The Secrets of Popcorn Management

(Mr. Hole)


Subject:      Re: Ever literally fall asleep during a movie?
Date:         Mon, 13 Dec 1999 13:24:24 -0500 (EST)
From:         holefamily1@webtv.net (Mr. Hole)
Organization: WebTV Subscriber
Message-ID:   <17087-385539D8-26@storefull-101.private.bryant.webtv.net>
Newsgroups:   alt.fan.tom-servo,rec.arts.movies.current-films,alt.fan.mrclean

Sergey Bukhman <sergeyb@netropolis.net> wrote:

>WWS wrote:
>>I slept through most of the second
>>Jurassic Park movie.
>
>Haven't seen that, but I did fall asleep at
>"Dracula: Dead and Loving It".
>And it was my birthday too!

You folks need to learn Popcorn management skills! I've never fallen
asleep in a movie theatre, not once; well maybe when I was just a
toddler...

Staying awake at the Movies is often a problem when one doesn't know the
proper techniques for eating their grub while watching the flicker show.
Here's a check list to help you get started:

Step 1. Know the movies' length. This is very important, it will help
you determine exactly how much food you need to purchase. [1]

------------

1 hour and a 30 minute films: most Comedies fit this category so you
won't have to buy in bulk.

What to buy:
1 Small Popcorn
1 Candy treat
1 Small carbonated beverage

--------------

2 hour films: most Dramas fit into this category, as do Big-budget
Action films.

What to buy:
1 Medium Popcorn
1 Order of Pretzel-bites, or Nachos
1 Medium carbonated beverage
Candy optional

----------------

Films that exceed 2 and a 1/2 hours or more: Oscar contenders or Kevin
Costner films fit this category.

What to buy:
1 Hot Dog
1 Large Popcorn
1 Order of Pretzel-bites, or Nachos
1 Large carbonated beverage

Now this is where it can get tricky, if the line at the Concession-stand
is busy the teenager working behind the counter may gyp you. So what can
you do? Try to pick a plump worker, they're more likely to fill your bag
of Popcorn adequately. If you ask the worker nicely he/she will top off
the bag or fill your beverage until its full; however, you MUST watch
them closely... sometimes a worker is angered by your request, and
gives you "special additives"!!

---------------

Step 2. Setting up:

Something that's important in the art of "Popcorn management" is
refusing the temptation to eat your food before the film starts.
It is crucial that you wait until the final preview has run and the
animated "Feature Presentation" reel is seen.

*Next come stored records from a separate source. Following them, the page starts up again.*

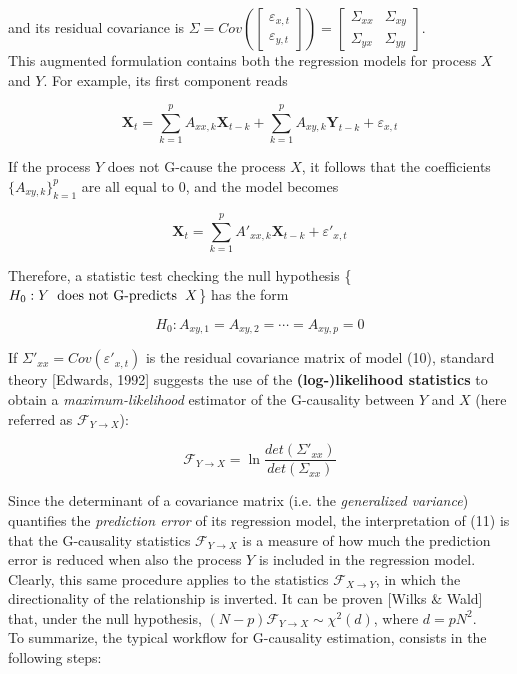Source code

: \documentclass[a4paper]{article}
\begin{document}
and its residual covariance is $ \Sigma = Cov\left(\begin{bmatrix} \varepsilon_{x,t}  \\  \varepsilon_{y,t} \end{bmatrix}\right) = \begin{bmatrix} \Sigma_{xx}  &  \Sigma_{xy} \\  \Sigma_{yx}  & \Sigma_{yy} \end{bmatrix} $.\\
This augmented formulation contains both the regression models for process $X$ and $Y$. For example, its first component reads

\begin{equation}
\textbf{X}_t = \sum_{k=1}^{p} A_{xx,k} \textbf{X}_{t-k} + \sum_{k=1}^{p} A_{xy,k}  \textbf{Y}_{t-k} + \varepsilon_{x,t}
\end{equation}

If the process $Y$ does not G-cause the process $X$, it follows that the coefficients $\{A_{xy,k}\}_{k=1}^p $ are all equal to $0$, and the model becomes

\begin{equation}
\textbf{X}_t = \sum_{k=1}^{p} A'_{xx,k} \textbf{X}_{t-k} + \varepsilon'_{x,t}
\end{equation}

Therefore, a statistic test checking  the null hypothesis \{$ H_0:  Y \hspace{0.2cm} \text{does not G-predicts} \hspace{0.2 cm} X $\} has the form

\begin{equation}
H_0: A_{xy,1} = A_{xy,2} = \cdots = A_{xy,p} = 0
\end{equation}


If  $\Sigma'_{xx} = Cov(\varepsilon'_{x,t}) $ is the residual covariance matrix of model (10), standard theory [Edwards, 1992] suggests the use of the \textbf{(log-)likelihood statistics} to obtain a \textit{maximum-likelihood} estimator of the G-causality between $Y$ and $X$ (here referred as $ \mathcal{F}_{Y \rightarrow X} $):

\begin{equation}
\mathcal{F}_{Y \rightarrow X}  = \ln \frac{det(\Sigma'_{xx})}{det(\Sigma_{xx})}
\end{equation}


Since the determinant of a covariance matrix (i.e. the \textit{generalized variance}) quantifies the \textit{prediction error} of its regression model, the interpretation of (11) is that the G-causality statistics  $ \mathcal{F}_{Y \rightarrow X} $ is a measure of how much the prediction error is reduced when also the process $Y$ is included in the regression model. Clearly, this same procedure applies to the statistics  $ \mathcal{F}_{X \rightarrow Y} $, in which the directionality of the relationship is inverted. It can be proven [Wilks \& Wald] that, under the null hypothesis, $ (N-p)\mathcal{F}_{Y \rightarrow X} \sim \chi^2(d)$, where $ d = pN^2$.
\\
To summarize, the typical workflow for G-causality estimation, consists in the following steps:
\end{document}
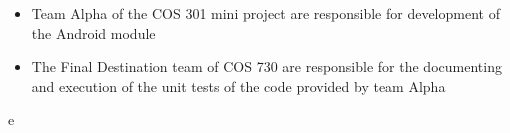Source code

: \begin{itemize}
	\item Team Alpha of the COS 301 mini project are responsible for development of the Android module
	\item The Final Destination team of COS 730 are responsible for the documenting and execution of the unit tests of the code provided by team Alpha
\end{itemize}e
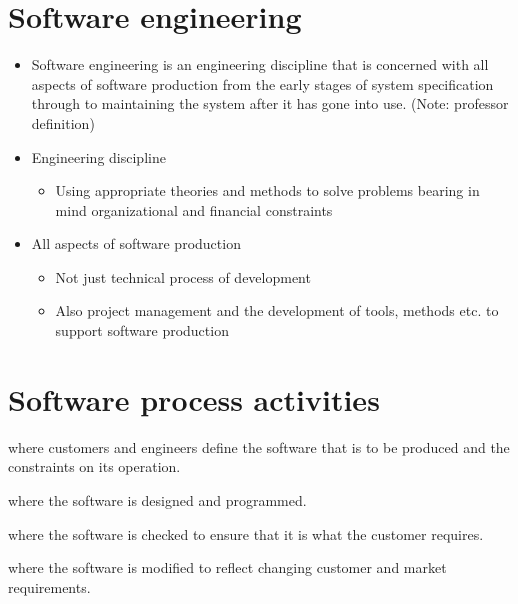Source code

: \documentclass{article}
\begin{document}
\section{Software engineering}
\vspace{-8pt}
\begin{itemize}
  \addtolength{\itemindent}{0cm}
  \setlength\itemsep{-.25em}
  \item Software engineering is an engineering discipline that is concerned with all aspects of software production from the early stages of system specification through to maintaining the system after it has gone into use. (Note: professor definition)
  \item Engineering discipline
  \begin{itemize}
	\vspace{-8pt}
    \setlength\itemsep{-.25em}
    \item Using appropriate theories and methods to solve problems bearing in mind
organizational and financial constraints
\end{itemize}
  \item All aspects of software production
  \begin{itemize}
	\vspace{-8pt}
    \setlength\itemsep{-.25em}
    \item Not just technical process of development
    \item Also project management and the development of tools, methods etc. to support software production
  \end{itemize}
\end{itemize}

\section{Software process activities}
\vspace{-8pt}
\begin{description}
  \addtolength{\itemindent}{0cm}
  \setlength\itemsep{-.25em}
  \item [Software specification] where customers and engineers
define the software that is to be produced and the constraints on its operation.
  \item [Software development] where the software is designed and programmed.
  \item [Software validation] where the software is checked to ensure that it is what the customer requires.
  \item [Software evolution] where the software is modified to reflect changing customer and market requirements.
\end{description}
\end{document}
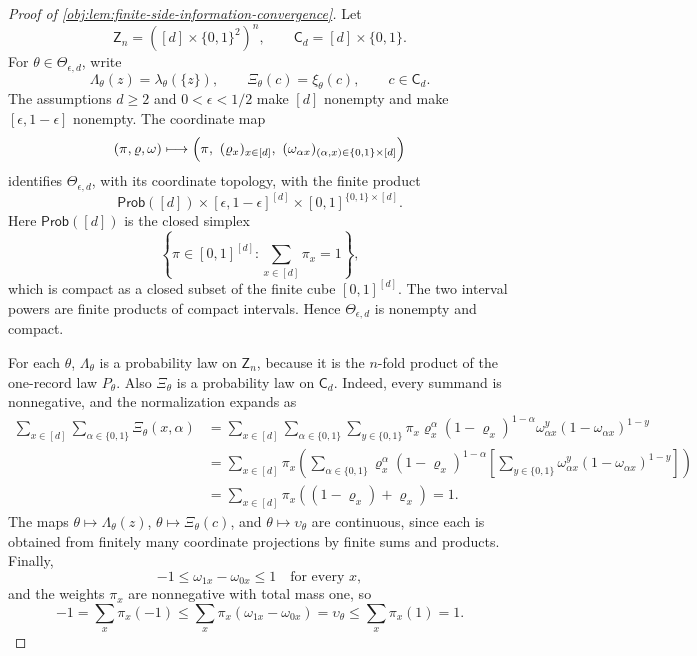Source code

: \begin{proof}[Proof of \cref{obj:lem:finite-side-information-convergence}]
Let
\[
\mathsf Z_n=([d]\times\{0,1\}^2)^n,
\qquad
\mathsf C_d=[d]\times\{0,1\}.
\]
For \(\theta\in\Theta_{\epsilon,d}\), write
\[
\Lambda_\theta(z)=\lambda_\theta(\{z\}),\qquad
\Xi_\theta(c)=\xi_\theta(c),\qquad c\in\mathsf C_d .
\]
The assumptions \(d\ge2\) and \(0<\epsilon<1/2\) make \([d]\) nonempty and make
\([\epsilon,1-\epsilon]\) nonempty. The coordinate map
\[
(\pi,\varrho,\omega)
\longmapsto
\Bigl(\pi,\ (\varrho_x)_{x\in[d]},\ (\omega_{\alpha x})_{(\alpha,x)\in\{0,1\}\times[d]}\Bigr)
\]
identifies \(\Theta_{\epsilon,d}\), with its coordinate topology, with the finite product
\[
\mathsf{Prob}([d])
\times
[\epsilon,1-\epsilon]^{[d]}
\times
[0,1]^{\{0,1\}\times[d]} .
\]
Here \(\mathsf{Prob}([d])\) is the closed simplex
\[
\left\{\pi\in[0,1]^{[d]}:\sum_{x\in[d]}\pi_x=1\right\},
\]
which is compact as a closed subset of the finite cube \([0,1]^{[d]}\). The two interval powers are finite products of compact intervals. Hence \(\Theta_{\epsilon,d}\) is nonempty and compact.

For each \(\theta\), \(\Lambda_\theta\) is a probability law on \(\mathsf Z_n\), because it is the
\(n\)-fold product of the one-record law \(P_\theta\). Also \(\Xi_\theta\) is a probability law on
\(\mathsf C_d\). Indeed, every summand is nonnegative, and the normalization expands as
\[
\begin{aligned}
\sum_{x\in[d]}\sum_{\alpha\in\{0,1\}}\Xi_\theta(x,\alpha)
&=
\sum_{x\in[d]}\sum_{\alpha\in\{0,1\}}\sum_{y\in\{0,1\}}
\pi_x\varrho_x^\alpha(1-\varrho_x)^{1-\alpha}
\omega_{\alpha x}^y(1-\omega_{\alpha x})^{1-y}\\
&=
\sum_{x\in[d]}\pi_x
\left(\sum_{\alpha\in\{0,1\}}\varrho_x^\alpha(1-\varrho_x)^{1-\alpha}
\left[\sum_{y\in\{0,1\}}\omega_{\alpha x}^y(1-\omega_{\alpha x})^{1-y}\right]\right)\\
&=
\sum_{x\in[d]}\pi_x
\left((1-\varrho_x)+\varrho_x\right)
=1 .
\end{aligned}
\]
The maps \(\theta\mapsto\Lambda_\theta(z)\), \(\theta\mapsto\Xi_\theta(c)\), and
\(\theta\mapsto\upsilon_\theta\) are continuous, since each is obtained from finitely many coordinate
projections by finite sums and products. Finally,
\[
-1\le \omega_{1x}-\omega_{0x}\le1
\quad\text{for every }x,
\]
and the weights \(\pi_x\) are nonnegative with total mass one, so
\[
-1
=
\sum_x\pi_x(-1)
\le
\sum_x\pi_x(\omega_{1x}-\omega_{0x})
=
\upsilon_\theta
\le
\sum_x\pi_x(1)
=
1 .
\]


\end{proof}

>"But if I do that my munchies will get
>cold?"

Yes they will, to avoid this you should take as many Napkins from the
concession-stand as is humanly possible! Then once you are seated
proceed to wrap you food tightly, use at least four layers on each item.
For the Popcorn: drap four or five open napkins over the opening, then
place two piles of about twenty napkins over them to prevent the heat
from escaping.

--------------

Step 3. Eating... or Staying awake:

Even with the shortest films you mustn't consume all your foodstuffs at
once. Dole it out a little at a time, for instance: if you're seeing an
Al Pacino film eat a little bit every time Al's character yells.
If you're seeing an Adam Sandler film eat something every time there's a
joke... oh wait, there are no jokes in an Adam Sandler movie, you'd
never get to eat if you did that! I'm sorry, ignore that last one.

Step 4. All done:

When the film is over and you're still wide awake deposit your trash in
the closest receptacle, take your bundle of unused napkins home with
you, and repeat this process during your next trip to the cinema!

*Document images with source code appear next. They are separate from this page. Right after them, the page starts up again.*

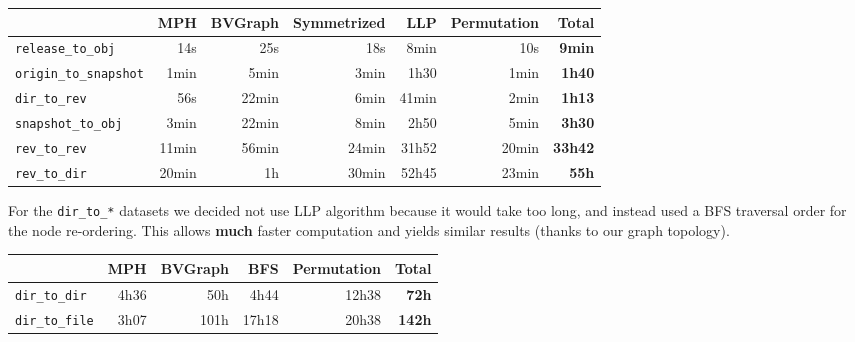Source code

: \documentclass[11pt,a4paper]{article}
\begin{document}
\begin{center}
    \begin{tabular}{@{} l *6r @{}}
        \toprule
        \multicolumn{1}{c}{} &
            \textbf{MPH} &
            \textbf{BVGraph} &
            \textbf{Symmetrized} &
            \textbf{LLP} &
            \textbf{Permutation} &
            \textbf{Total} \\
        \midrule
        \texttt{release\_to\_obj}
            & 14s & 25s & 18s & 8min & 10s & \textbf{9min} \\
        \texttt{origin\_to\_snapshot}
            & 1min & 5min & 3min & 1h30 & 1min & \textbf{1h40} \\
        \texttt{dir\_to\_rev}
            & 56s & 22min & 6min & 41min & 2min & \textbf{1h13} \\
        \texttt{snapshot\_to\_obj}
            & 3min & 22min & 8min & 2h50 & 5min & \textbf{3h30} \\
        \texttt{rev\_to\_rev}
            & 11min & 56min & 24min & 31h52 & 20min & \textbf{33h42} \\
        \texttt{rev\_to\_dir}
            & 20min & 1h & 30min & 52h45 & 23min & \textbf{55h} \\
        \bottomrule
    \end{tabular}
\end{center}

\vspace{0.5cm}

For the \texttt{dir_to_*} datasets we decided not use LLP algorithm
because it would take too long, and instead used a BFS traversal order for the
node re-ordering. This allows \textbf{much} faster computation and yields
similar results (thanks to our graph topology).

\vspace{0.5cm}

\begin{center}
    \begin{tabular}{@{} l *5r @{}}
        \toprule
        \multicolumn{1}{c}{} &
            \textbf{MPH} &
            \textbf{BVGraph} &
            \textbf{BFS} &
            \textbf{Permutation} &
            \textbf{Total} \\
        \midrule
        \texttt{dir\_to\_dir}
            & 4h36 & 50h & 4h44 & 12h38 & \textbf{72h} \\
        \texttt{dir\_to\_file}
            & 3h07 & 101h & 17h18 & 20h38 & \textbf{142h} \\
        \bottomrule
    \end{tabular}
\end{center}
\end{document}
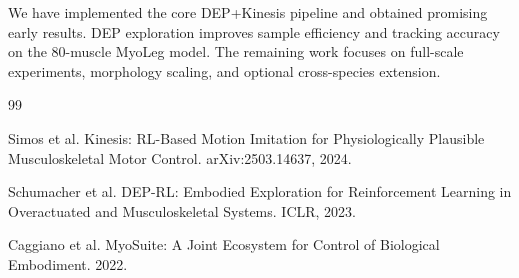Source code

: \documentclass{article}
\begin{document}
We have implemented the core DEP+Kinesis pipeline and obtained promising early results. DEP exploration improves sample efficiency and tracking accuracy on the 80-muscle MyoLeg model. The remaining work focuses on full-scale experiments, morphology scaling, and optional cross-species extension.


\begin{thebibliography}{99}

Simos et al. Kinesis: RL-Based Motion Imitation for Physiologically Plausible Musculoskeletal Motor Control. arXiv:2503.14637, 2024.

Schumacher et al. DEP-RL: Embodied Exploration for Reinforcement Learning in Overactuated and Musculoskeletal Systems. ICLR, 2023.

Caggiano et al. MyoSuite: A Joint Ecosystem for Control of Biological Embodiment. 2022.

\end{thebibliography}
\end{document}

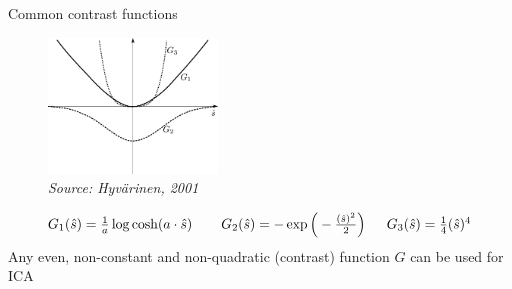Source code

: \clearpage
\begin{frame}{Common contrast functions}
 
 \begin{figure}
 	\centering
 	\includegraphics[width=4.5cm]{./img/contrast_functions.pdf}
    \vspace{-0.5cm}
 	\caption*{\hspace{5cm}\textit{\tiny{Source: Hyv\"arinen, 2001}}}
 \end{figure}
 
 \begin{equation*}
 	\smaller
 \begin{array}{lll}
 	G_1(\hat{s}) = \frac{1}{a} \log \cosh (a \cdot \hat{s}) 
 	\;\;& \;\;G_2(\hat{s}) = -\exp \Big( -\frac{(\hat{s})^2}{2} \Big)
 	& \;\;G_3(\hat{s}) = \frac{1}{4} (\hat{s})^4
	\end{array}
 \end{equation*}
 Any even, non-constant and non-quadratic (contrast) function $G$ can be used for ICA
 
 
 \end{frame}

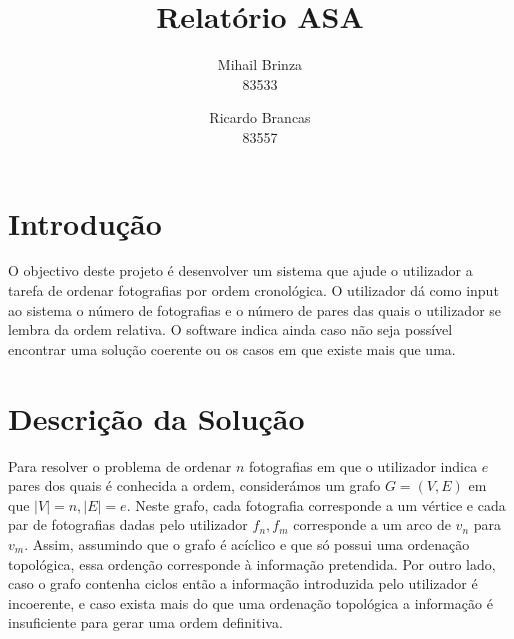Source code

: \documentclass[a4paper]{article}
\title{\LARGE \textbf{Relatório ASA}}
\author{Mihail Brinza \\ \scriptsize 83533 \normalsize \and Ricardo Brancas \\ \scriptsize 83557 \normalsize}
\begin{document}
  \maketitle

  \section{Introdução}
  O objectivo deste projeto é desenvolver um sistema que ajude o utilizador a tarefa de ordenar
  fotografias por ordem cronológica.
  O utilizador dá como input ao sistema o número de fotografias e o número de pares das quais o
  utilizador se lembra da ordem relativa.
  O software indica ainda caso não seja possível encontrar uma solução coerente ou os casos em que existe
  mais que uma.

  \section{Descrição da Solução}

  Para resolver o problema de ordenar \(n\) fotografias em que o utilizador indica \(e\) pares dos
  quais é conhecida a ordem, considerámos um grafo \(G = (V, E)\) em que \(|V| = n,  |E| = e\).
  Neste grafo, cada fotografia corresponde a um vértice e cada par de fotografias dadas pelo utilizador
  \(f_n,  f_m\) corresponde a um arco de \(v_n\) para \(v_m\).
  Assim, assumindo que o grafo é acíclico e que só possui uma ordenação topológica, essa
  ordenção corresponde à informação pretendida. Por outro lado, caso o grafo contenha ciclos
  então a informação introduzida pelo utilizador é incoerente, e caso exista mais do que uma
  ordenação topológica a informação é insuficiente para gerar uma ordem definitiva.
\end{document}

[1] All food purchases are for one person only [2], if you share your food
with others increase every item by two.

[2] Unless you're a major Fat-ass, then you should ignore all
recommendations and allow that BOTTOMLESS PIT you call a stomach to
dictate what you consume.

Mr. Hole:
The Imperial Wizard,
King of Righteous Thought

This post may cause DROWSINESS,
ALCOHOL may intensify this effect, use
care when operating  dangerous machinery.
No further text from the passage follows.